Rush is first and foremost a film about the fight between James Hunt and Niki Lauda in 1976. But the single-seater presented here is more a tribute to the Formula 1 cars of the sixties: Matra, Brabham and Lotus 49. But what was a Formula 1 back then? A simple design (the famous 4-wheel cigar), high power (up to 400 hp), a weight of around 500 kg and increasingly sophisticated technical features.

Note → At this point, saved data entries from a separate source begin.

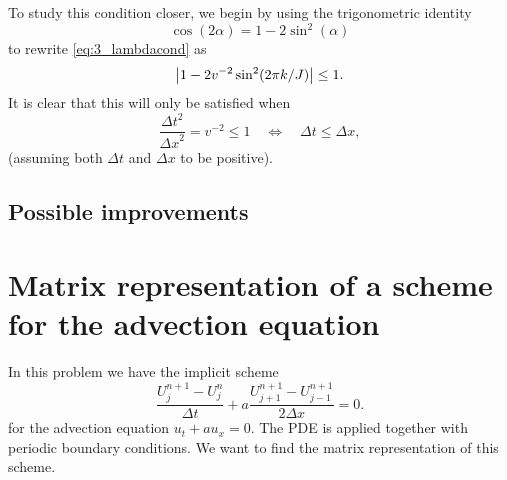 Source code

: \documentclass[11pt,letter, swedish, english
]{article}
\newcommand{\Dx}{\ensuremath{\Delta{x}}}
\newcommand{\Dt}{\ensuremath{\Delta{t}}}
\begin{document}
To study this condition closer, we begin by using the trigonometric
identity
\begin{equation}
\cos(2\alpha)=1-2\sin^2(\alpha)
\end{equation}
to rewrite \eqref{eq:3_lambdacond} as
\begin{equation}
\abs{1-2v^{-2}\sin^2(2\pi k/J)}\le1.
\end{equation}
It is clear that this will only be satisfied when
\begin{equation}
\frac{\Dt^2}{\Dx^2}=v^{-2}\le1
\quad\Longleftrightarrow\quad
\Dt\le\Dx,
\end{equation}
(assuming both $\Dt$ and $\Dx$ to be positive).

\subsection{Possible improvements}




\section{Matrix representation of a scheme for the advection equation}
\newcommand{\odelta}[1]{{\mathring{\delta}^{(J)}_{#1}}}
In this problem we have the implicit scheme
\begin{equation}
\frac{U_j^{n+1}-U_j^n}{\Dt}
+a\frac{U_{j+1}^{n+1}-U_{j-1}^{n+1}}{2\Dx}=0.
\end{equation}
for the advection equation $u_t+au_x=0$. The PDE is applied
together with periodic boundary conditions.
We want to find the matrix representation of this scheme.
\end{document}
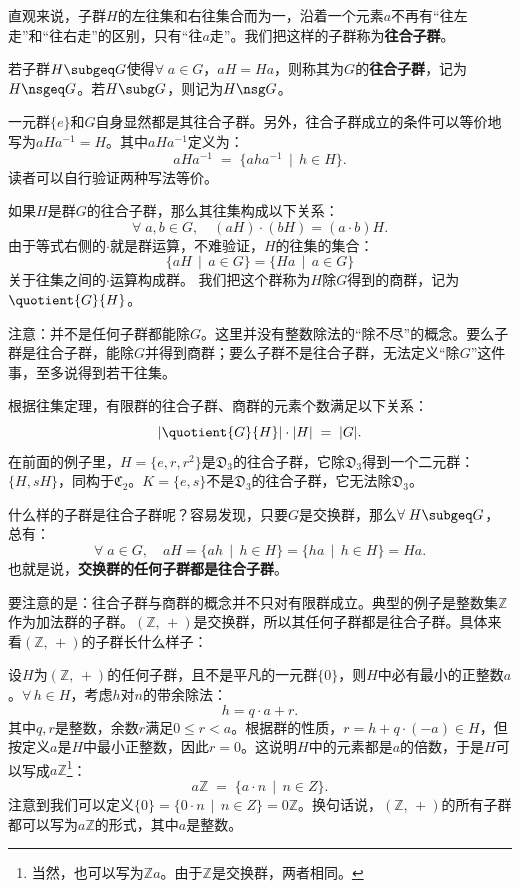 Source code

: \documentclass[12pt,UTF8,fontset=none]{ctexbook}
\begin{document}
直观来说，子群$H$的左往集和右往集合而为一，沿着一个元素$a$不再有“往左走”和“往右走”的区别，只有“往$a$走”。我们把这样的子群称为\textbf{往合子群}。
\begin{df}[往合子群]
    若子群$H\subgeq G$使得$\forall \; a\in G$，$aH = Ha$，则称其为$G$的\textbf{往合子群}，记为$H \nsgeq G$。若$H\subg G$，则记为$H \nsg G$。
\end{df}
一元群$\{e\}$和$G$自身显然都是其往合子群。另外，往合子群成立的条件可以等价地写为$aHa^{-1} = H$。其中$aHa^{-1}$定义为：
$$ aHa^{-1} \; =\; \{aha^{-1} \,\mid\, h\in H\}. $$
读者可以自行验证两种写法等价。

如果$H$是群$G$的往合子群，那么其往集构成以下关系：
$$ \forall \; a,b\in G ,\quad (aH)\cdot(bH) = (a\cdot b)H. $$
由于等式右侧的$\cdot$就是群运算，不难验证，$H$的往集的集合：
$$ \{aH\,\mid\, a\in G\} = \{Ha\,\mid\, a\in G\} $$
关于往集之间的$\cdot$运算构成群。
我们把这个群称为$H$除$G$得到的商群，记为$\quotient{G}{H}$。

注意：并不是任何子群都能除$G$。这里并没有整数除法的“除不尽”的概念。要么子群是往合子群，能除$G$并得到商群；要么子群不是往合子群，无法定义“除$G$”这件事，至多说得到若干往集。

根据往集定理，有限群的往合子群、商群的元素个数满足以下关系：
$$ \left|\quotient{G}{H}\right| \cdot |H| \; = \; |G|. $$
在前面的例子里，$H=\{e,r,r^2\}$是$\mathfrak{D}_3$的往合子群，它除$\mathfrak{D}_3$得到一个二元群：$\{H, sH\}$，同构于$\mathfrak{C}_2$。$K=\{e,s\}$不是$\mathfrak{D}_3$的往合子群，它无法除$\mathfrak{D}_3$。

什么样的子群是往合子群呢？容易发现，只要$G$是交换群，那么$\forall \; H\subgeq G$，总有：
$$ \forall \; a \in G,\quad aH = \{ah\,\mid\,h\in H\} = \{ha\,\mid\,h\in H\} = Ha. $$
也就是说，\textbf{交换群的任何子群都是往合子群}。

要注意的是：往合子群与商群的概念并不只对有限群成立。典型的例子是整数集$\mathbb{Z}$作为加法群的子群。$(\mathbb{Z},\,+)$是交换群，所以其任何子群都是往合子群。具体来看$(\mathbb{Z},\,+)$的子群长什么样子：

设$H$为$(\mathbb{Z},\,+)$的任何子群，且不是平凡的一元群$\{0\}$，则$H$中必有最小的正整数$a$。$\forall \, h\in H$，考虑$h$对$n$的带余除法：
$$ h = q\cdot a + r.$$
其中$q,r$是整数，余数$r$满足$0\leqslant r < a$。根据群的性质，$r = h+q\cdot(-a)\in H$，但按定义$a$是$H$中最小正整数，因此$r=0$。这说明$H$中的元素都是$a$的倍数，于是$H$可以写成$a\mathbb{Z}$\footnote{当然，也可以写为$\mathbb{Z}a$。由于$\mathbb{Z}$是交换群，两者相同。}：
$$ a\mathbb{Z} \;=\; \{a\cdot n \,\mid\, n \in Z\}. $$
注意到我们可以定义$\{0\}=\{0\cdot n \,\mid\, n\in Z\}=0\mathbb{Z}$。换句话说，$(\mathbb{Z},\,+)$的所有子群都可以写为$a\mathbb{Z}$的形式，其中$a$是整数。
\end{document}
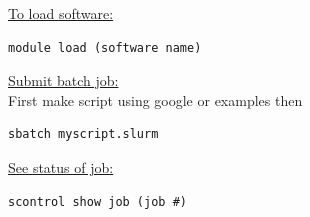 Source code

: \documentclass{article}
\begin{document}
\underline{To load software:}
\begin{lstlisting}
module load (software name)
\end{lstlisting}

\underline{Submit batch job:}\\

First make script using google or examples then 
\begin{lstlisting}
sbatch myscript.slurm
\end{lstlisting}

\underline{See status of job:}
\begin{lstlisting}
scontrol show job (job #)
\end{lstlisting}
\end{document}
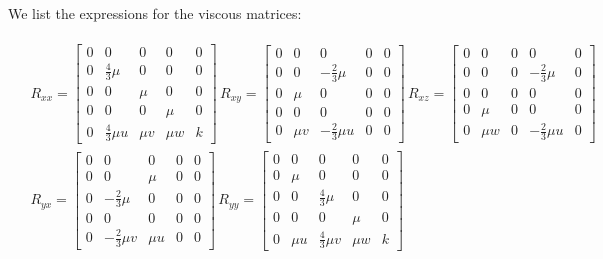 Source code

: \documentclass[12pt, letterpaper]{report}
\begin{document}
We list the expressions for the viscous matrices:

\begin{align}\label{eqVisMat}
   \begin{split}
      &R_{xx} = \begin{bmatrix}
         0 & 0 & 0 & 0 & 0 \\
         0 & \frac{4}{3}\mu & 0 & 0 & 0 \\
         0 & 0 & \mu & 0 & 0 \\
         0 & 0 & 0 & \mu & 0 \\
         0 & \frac{4}{3}\mu u & \mu v & \mu w & k
      \end{bmatrix} \,
      R_{xy} = \begin{bmatrix}
         0 & 0 & 0 & 0 & 0 \\
         0 & 0 & -\frac{2}{3}\mu & 0 & 0 \\
         0 & \mu & 0 & 0 & 0 \\
         0 & 0 & 0 & 0 & 0 \\
         0 & \mu v & -\frac{2}{3}\mu u & 0 & 0
      \end{bmatrix} \,
      R_{xz} = \begin{bmatrix}
         0 & 0 & 0 & 0 & 0 \\
         0 & 0 & 0 & -\frac{2}{3}\mu & 0 \\
         0 & 0 & 0 & 0 & 0 \\
         0 & \mu & 0 & 0 & 0 \\
         0 & \mu w & 0 & -\frac{2}{3}\mu u& 0
      \end{bmatrix} \\[10pt]
      &R_{yx} = \begin{bmatrix}
         0 & 0 & 0 & 0 & 0 \\
         0 & 0 & \mu & 0 & 0 \\
         0 & -\frac{2}{3}\mu & 0 & 0 & 0 \\
         0 & 0 & 0 & 0 & 0 \\
         0 & -\frac{2}{3}\mu v & \mu u & 0 & 0
      \end{bmatrix} \,
      R_{yy} = \begin{bmatrix}
         0 & 0 & 0 & 0 & 0 \\
         0 & \mu & 0 & 0 & 0 \\
         0 & 0 & \frac{4}{3}\mu & 0 & 0 \\
         0 & 0 & 0 & \mu & 0 \\
         0 & \mu u & \frac{4}{3}\mu v & \mu w & k
      \end{bmatrix} \,

\end{split}
\end{align}
\end{document}
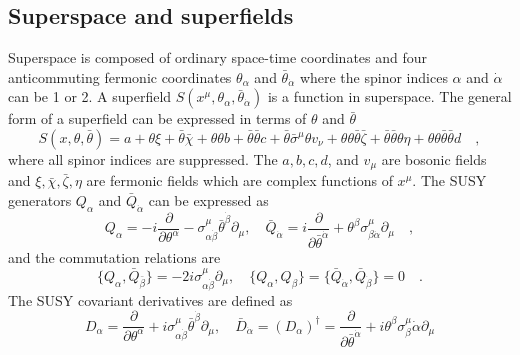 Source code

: \subsection{Superspace and superfields}
\label{subsec:susy_superspace_and_superfields}
Superspace is composed of ordinary space-time coordinates and four anticommuting fermonic coordinates $\theta_{\alpha}$ and $\bar{\theta}_{\dot{\alpha}}$ where the spinor indices $\alpha$ and $\dot{\alpha}$ can be 1 or 2. 
A superfield $S(x^{\mu}, \theta_{\alpha}, \bar{\theta}_{\dot{\alpha}})$ is a function in superspace.
The general form of a superfield can be expressed in terms of $\theta$ and $\bar{\theta}$
%
\begin{equation}
    S(x, \theta, \bar{\theta}) = a + \theta \xi + \bar{\theta} \bar{\chi} + \theta \theta b + \bar{\theta}\bar{\theta}c + \bar{\theta}\bar{\sigma}^{\mu}\theta v_{\nu} + \theta \theta \bar{\theta} \bar{\zeta} + \bar{\theta} \bar{\theta} \theta \eta + \theta \theta \bar{\theta} \bar{\theta} d \quad ,
    \label{eq:susy_superfield}
\end{equation}
%
where all spinor indices are suppressed.
The $a, b, c, d$, and $v_{\mu}$ are bosonic fields and $\xi, \bar{\chi}, \bar{\zeta}, \eta$ are fermonic fields which are complex functions of $x^{\mu}$.
The SUSY generators $Q_{\alpha}$ and $\bar{Q}_{\dot{\alpha}}$ can be expressed as
%
\begin{equation}
    Q_{\alpha} = -i \frac{\partial}{\partial \theta^{\alpha}} - \sigma^{\mu}_{\alpha \dot{\beta}} \bar{\theta}^{\dot{\beta}} \partial_{\mu}, \quad
    \bar{Q}_{\dot{\alpha}} = i \frac{\partial}{\partial \bar{\theta}^{\dot{\alpha}}} + \theta^{\beta} \sigma^{\mu}_{\beta \dot{\alpha}} \partial_{\mu} \quad ,
    \label{eq:susy_susy_generators}
\end{equation}
%
and the commutation relations are
%
\begin{equation}
    \{Q_{\alpha}, \bar{Q}_{\bar{\beta}}\} = -2i \sigma^{\mu}_{\alpha \dot{\beta}} \partial_{\mu}, \quad
    \{Q_{\alpha}, Q_{\beta}\} = \{\bar{Q}_{\dot{\alpha}}, \bar{Q}_{\dot{\beta}}\} = 0 \quad .
    \label{eq:susy_susy_generator_commutation_relations}
\end{equation}
%
The SUSY covariant derivatives are defined as
%
\begin{equation}
    D_{\alpha} = \frac{\partial}{\partial \theta^{\alpha}} + i \sigma^{\mu}_{\alpha \dot{\beta}} \bar{\theta}^{\dot{\beta}} \partial_{\mu}, \quad
    \bar{D}_{\dot{\alpha}} = (D_{\alpha})^{\dagger} = \frac{\partial}{\partial \bar{\theta}^{\dot{\alpha}}} + i \theta^{\beta} \sigma^{\mu}_{\beta}{\dot{\alpha}} \partial_{\mu}
    \label{eq:susy_susy_covariant_derivatives}
\end{equation}

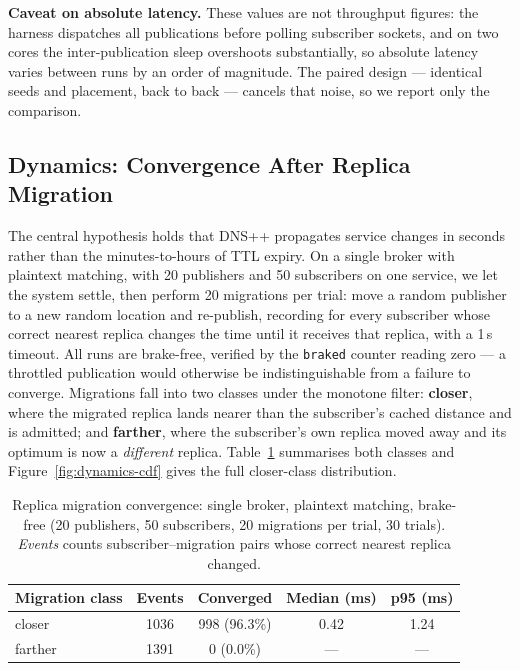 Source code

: \documentclass[10pt]{article}
\begin{document}
\textbf{Caveat on absolute latency.} These values are not throughput figures: the harness dispatches all publications before polling subscriber sockets, and on two cores the inter-publication sleep overshoots substantially, so absolute latency varies between runs by an order of magnitude. The paired design --- identical seeds and placement, back to back --- cancels that noise, so we report only the comparison.

\subsection{Dynamics: Convergence After Replica Migration}
\label{sec:dynamics}

The central hypothesis holds that DNS++ propagates service changes in seconds rather than the minutes-to-hours of TTL expiry. On a single broker with plaintext matching, with 20 publishers and 50 subscribers on one service, we let the system settle, then perform 20 migrations per trial: move a random publisher to a new random location and re-publish, recording for every subscriber whose correct nearest replica changes the time until it receives that replica, with a 1\,s timeout. All runs are brake-free, verified by the \texttt{braked} counter reading zero --- a throttled publication would otherwise be indistinguishable from a failure to converge. Migrations fall into two classes under the monotone filter: \textbf{closer}, where the migrated replica lands nearer than the subscriber's cached distance and is admitted; and \textbf{farther}, where the subscriber's own replica moved away and its optimum is now a \emph{different} replica. Table~\ref{tab:dynamics} summarises both classes and Figure~\ref{fig:dynamics-cdf} gives the full closer-class distribution.

\begin{table}[t]
\centering
\caption{Replica migration convergence: single broker, plaintext matching, brake-free (20 publishers, 50 subscribers, 20 migrations per trial, 30 trials). \emph{Events} counts subscriber--migration pairs whose correct nearest replica changed.}
\label{tab:dynamics}
\begin{tabular}{lcccc}
\toprule
Migration class & Events & Converged & Median (ms) & p95 (ms) \\
\midrule
closer  & 1036 & 998 (96.3\%) & 0.42 & 1.24 \\
farther & 1391 & 0 (0.0\%)    & ---  & ---  \\
\bottomrule
\end{tabular}
\end{table}
\end{document}
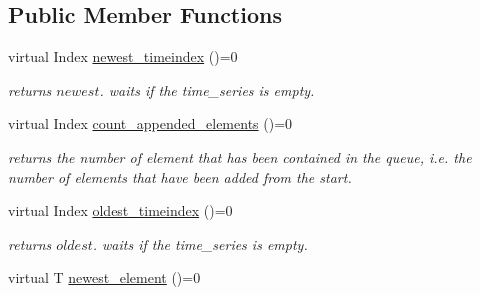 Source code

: \subsection*{Public Member Functions}
\begin{DoxyCompactItemize}
\item 
virtual Index \hyperlink{classtime__series_1_1TimeSeriesInterface_a3f15f770cc9620d11ec1e7a123977cf3}{newest\+\_\+timeindex} ()=0\hypertarget{classtime__series_1_1TimeSeriesInterface_a3f15f770cc9620d11ec1e7a123977cf3}{}\label{classtime__series_1_1TimeSeriesInterface_a3f15f770cc9620d11ec1e7a123977cf3}

\begin{DoxyCompactList}\small\item\em returns $ newest $. waits if the time\+\_\+series is empty. \end{DoxyCompactList}\item 
virtual Index \hyperlink{classtime__series_1_1TimeSeriesInterface_a46cf7fc73adfcc400fbf40c22aa7268f}{count\+\_\+appended\+\_\+elements} ()=0\hypertarget{classtime__series_1_1TimeSeriesInterface_a46cf7fc73adfcc400fbf40c22aa7268f}{}\label{classtime__series_1_1TimeSeriesInterface_a46cf7fc73adfcc400fbf40c22aa7268f}

\begin{DoxyCompactList}\small\item\em returns the number of element that has been contained in the queue, i.\+e. the number of elements that have been added from the start. \end{DoxyCompactList}\item 
virtual Index \hyperlink{classtime__series_1_1TimeSeriesInterface_a96635723dc065cebb65d63de4f54b4a9}{oldest\+\_\+timeindex} ()=0\hypertarget{classtime__series_1_1TimeSeriesInterface_a96635723dc065cebb65d63de4f54b4a9}{}\label{classtime__series_1_1TimeSeriesInterface_a96635723dc065cebb65d63de4f54b4a9}

\begin{DoxyCompactList}\small\item\em returns $ oldest $. waits if the time\+\_\+series is empty. \end{DoxyCompactList}\item 
virtual T \hyperlink{classtime__series_1_1TimeSeriesInterface_ad3b66b6b5f0f763d440731c50e41b4cb}{newest\+\_\+element} ()=0\hypertarget{classtime__series_1_1TimeSeriesInterface_ad3b66b6b5f0f763d440731c50e41b4cb}{}\label{classtime__series_1_1TimeSeriesInterface_ad3b66b6b5f0f763d440731c50e41b4cb}


\end{DoxyCompactItemize}
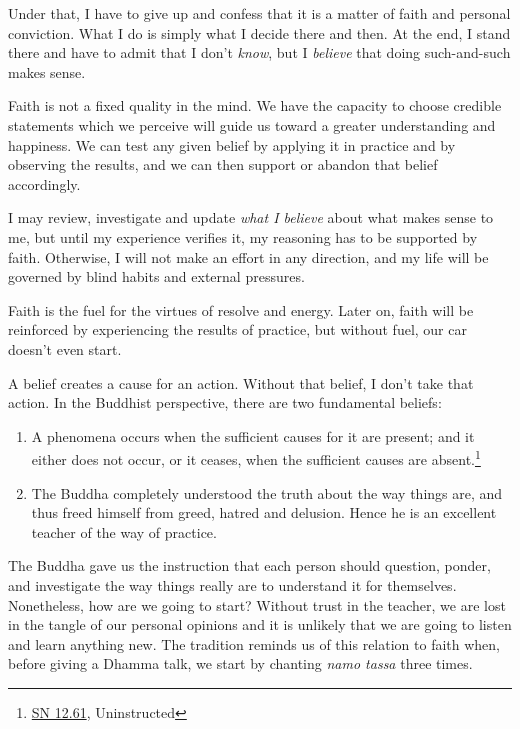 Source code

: Under that, I have to give up and confess that it is a matter of faith
and personal conviction. What I do is simply what I decide there and
then. At the end, I stand there and have to admit that I don't
\emph{know}, but I \emph{believe} that doing such-and-such makes sense.

Faith is not a fixed quality in the mind. We have the capacity to choose
credible statements which we perceive will guide us toward a greater
understanding and happiness. We can test any given belief by applying it
in practice and by observing the results, and we can then support or
abandon that belief accordingly.

I may review, investigate and update \emph{what I believe} about what
makes sense to me, but until my experience verifies it, my reasoning has
to be supported by faith. Otherwise, I will not make an effort in any
direction, and my life will be governed by blind habits and external
pressures.

Faith is the fuel for the virtues of resolve and energy. Later on, faith
will be reinforced by experiencing the results of practice, but without
fuel, our car doesn't even start.


A belief creates a cause for an action. Without that belief, I don't
take that action. In the Buddhist perspective, there are two fundamental
beliefs:

\begin{enumerate}
\item
  A phenomena occurs when the sufficient causes for it are present; and
  it either does not occur, or it ceases, when the sufficient causes are
  absent.\footnote{\href{https://www.dhammatalks.org/suttas/SN/SN12_61.html}{SN
    12.61}, Uninstructed}
\item
  The Buddha completely understood the truth about the way things are,
  and thus freed himself from greed, hatred and delusion. Hence he is an
  excellent teacher of the way of practice.
\end{enumerate}

The Buddha gave us the instruction that each person should question,
ponder, and investigate the way things really are to understand it for
themselves. Nonetheless, how are we going to start? Without trust in the
teacher, we are lost in the tangle of our personal opinions and it is
unlikely that we are going to listen and learn anything new. The
tradition reminds us of this relation to faith when, before giving a
Dhamma talk, we start by chanting \emph{namo tassa} three times.

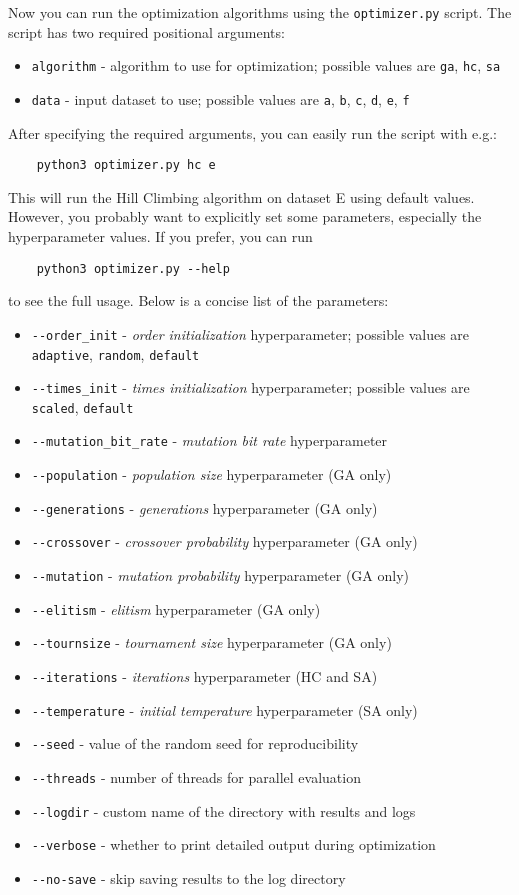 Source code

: Now you can run the optimization algorithms using the \verb|optimizer.py| script. The script has two required positional arguments:
\begin{itemize}
    \item \verb|algorithm| - algorithm to use for optimization; possible values are \verb|ga|, \verb|hc|, \verb|sa|
    \item \verb|data| - input dataset to use; possible values are \verb|a|, \verb|b|, \verb|c|, \verb|d|, \verb|e|, \verb|f|
\end{itemize}
After specifying the required arguments, you can easily run the script with e.g.:
\begin{verbatim}
    python3 optimizer.py hc e
\end{verbatim}
This will run the Hill Climbing algorithm on dataset E using default values. However, you probably want to explicitly set some parameters, especially the hyperparameter values. If you prefer, you can run
\begin{verbatim}
    python3 optimizer.py --help
\end{verbatim}
to see the full usage. Below is a concise list of the parameters:
\begin{itemize}
    \item \verb|--order_init| - \textit{order initialization} hyperparameter; possible values are \verb|adaptive|, \verb|random|, \verb|default|
    \item \verb|--times_init| - \textit{times initialization} hyperparameter; possible values are \verb|scaled|, \verb|default|
    \item \verb|--mutation_bit_rate| - \textit{mutation bit rate} hyperparameter
    \item \verb|--population| - \textit{population size} hyperparameter (GA only)
    \item \verb|--generations| - \textit{generations} hyperparameter (GA only)
    \item \verb|--crossover| - \textit{crossover probability} hyperparameter (GA only)
    \item \verb|--mutation| - \textit{mutation probability} hyperparameter (GA only)
    \item \verb|--elitism| - \textit{elitism} hyperparameter (GA only)
    \item \verb|--tournsize| - \textit{tournament size} hyperparameter (GA only)
    \item \verb|--iterations| - \textit{iterations} hyperparameter (HC and SA)
    \item \verb|--temperature| - \textit{initial temperature} hyperparameter (SA only)
    \item \verb|--seed| - value of the random seed for reproducibility
    \item \verb|--threads| - number of threads for parallel evaluation
    \item \verb|--logdir| - custom name of the directory with results and logs
    \item \verb|--verbose| - whether to print detailed output during optimization
    \item \verb|--no-save| - skip saving results to the log directory
\end{itemize}
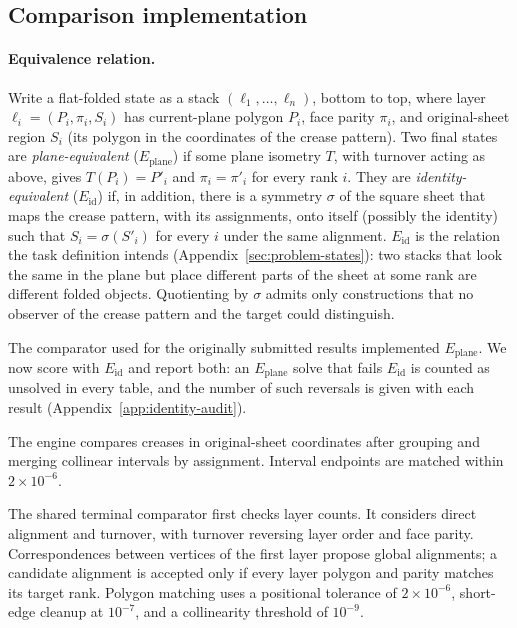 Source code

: \subsection{Comparison implementation}
\label{app:comparison-details}

\paragraph{Equivalence relation.} Write a flat-folded state as a stack $(\ell_1,\dots,\ell_n)$,
bottom to top, where layer $\ell_i=(P_i,\pi_i,S_i)$ has current-plane polygon $P_i$, face parity
$\pi_i$, and original-sheet region $S_i$ (its polygon in the coordinates of the crease pattern).
Two final states are \emph{plane-equivalent} ($E_{\mathrm{plane}}$) if some plane isometry $T$,
with turnover acting as above, gives $T(P_i)=P'_i$ and $\pi_i=\pi'_i$ for every rank $i$.
They are \emph{identity-equivalent} ($E_{\mathrm{id}}$) if, in addition, there is a symmetry
$\sigma$ of the square sheet that maps the crease pattern, with its assignments, onto itself
(possibly the identity) such that $S_i=\sigma(S'_i)$ for every $i$ under the same alignment.
$E_{\mathrm{id}}$ is the relation the task definition intends (Appendix~\ref{sec:problem-states}):
two stacks that look the same in the plane but place different parts of the sheet at some rank
are different folded objects. Quotienting by $\sigma$ admits only constructions that no observer
of the crease pattern and the target could distinguish.

The comparator used for the originally submitted results implemented $E_{\mathrm{plane}}$. We now
score with $E_{\mathrm{id}}$ and report both: an $E_{\mathrm{plane}}$ solve that fails
$E_{\mathrm{id}}$ is counted as unsolved in every table, and the number of such reversals is
given with each result (Appendix~\ref{app:identity-audit}).

The engine compares creases in original-sheet coordinates after grouping and merging collinear
intervals by assignment. Interval endpoints are matched within $2\times10^{-6}$.

The shared terminal comparator first checks layer counts. It considers direct alignment and
turnover, with turnover reversing layer order and face parity. Correspondences between vertices
of the first layer propose global alignments; a candidate alignment is accepted only if every
layer polygon and parity matches its target rank. Polygon matching uses a positional tolerance
of $2\times10^{-6}$, short-edge cleanup at $10^{-7}$, and a collinearity threshold of $10^{-9}$.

The Rush is a beautiful evocation of 1960s Formula 1 (photo UTBM/Espera)

Formula 1

The Espera students in the 2016-2017 class wanted to capture this spirit in the Rush single-seater. It's all there: design and power. Except for the weight, which is a little heavier, but nonetheless remarkable in these days of "obese" cars. The bodywork is made of composite materials. The brake light is a Plexiglas ridge that forms a spoiler on the engine.

Rear mid-mounted V8 engine: magnificent (UTBM/Espera photograph)

V8 Audi

As far as the technical side is concerned, Espera is a classic: a multi-tubular chassis and mechanical components from a donor car, in this case an Audi S6 with a V8 engine. The gearbox is an original 5-speed manual. Nothing modern, but it's efficient and relatively simple. The engine is fitted with an 8-butterfly intake and a stainless-steel exhaust system designed by Espera. A small e-RACE programmable controller controls engine management.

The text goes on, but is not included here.